== YOUR ASSIGNMENT ==
Below are records; write all of them out exactly.

== ENTRIES SUPPLIED ==
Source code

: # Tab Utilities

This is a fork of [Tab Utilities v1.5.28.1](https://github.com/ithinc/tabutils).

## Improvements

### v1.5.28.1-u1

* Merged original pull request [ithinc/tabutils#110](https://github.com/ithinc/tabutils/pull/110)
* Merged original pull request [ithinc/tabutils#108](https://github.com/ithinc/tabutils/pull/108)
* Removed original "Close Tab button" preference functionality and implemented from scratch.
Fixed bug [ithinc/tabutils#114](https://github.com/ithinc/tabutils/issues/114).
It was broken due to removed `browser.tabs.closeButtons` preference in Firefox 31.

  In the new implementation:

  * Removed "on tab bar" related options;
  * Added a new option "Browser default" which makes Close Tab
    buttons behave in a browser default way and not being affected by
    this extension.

== RESPONSE ==
Source code

: # Tab Utilities

This is a fork of [Tab Utilities v1.5.28.1](https://github.com/ithinc/tabutils).

## Improvements

### v1.5.28.1-u1

* Merged original pull request [ithinc/tabutils#110](https://github.com/ithinc/tabutils/pull/110)
* Merged original pull request [ithinc/tabutils#108](https://github.com/ithinc/tabutils/pull/108)
* Removed original "Close Tab button" preference functionality and implemented from scratch.
Fixed bug [ithinc/tabutils#114](https://github.com/ithinc/tabutils/issues/114).
It was broken due to removed `browser.tabs.closeButtons` preference in Firefox 31.

  In the new implementation:

  * Removed "on tab bar" related options;
  * Added a new option "Browser default" which makes Close Tab
    buttons behave in a browser default way and not being affected by
    this extension.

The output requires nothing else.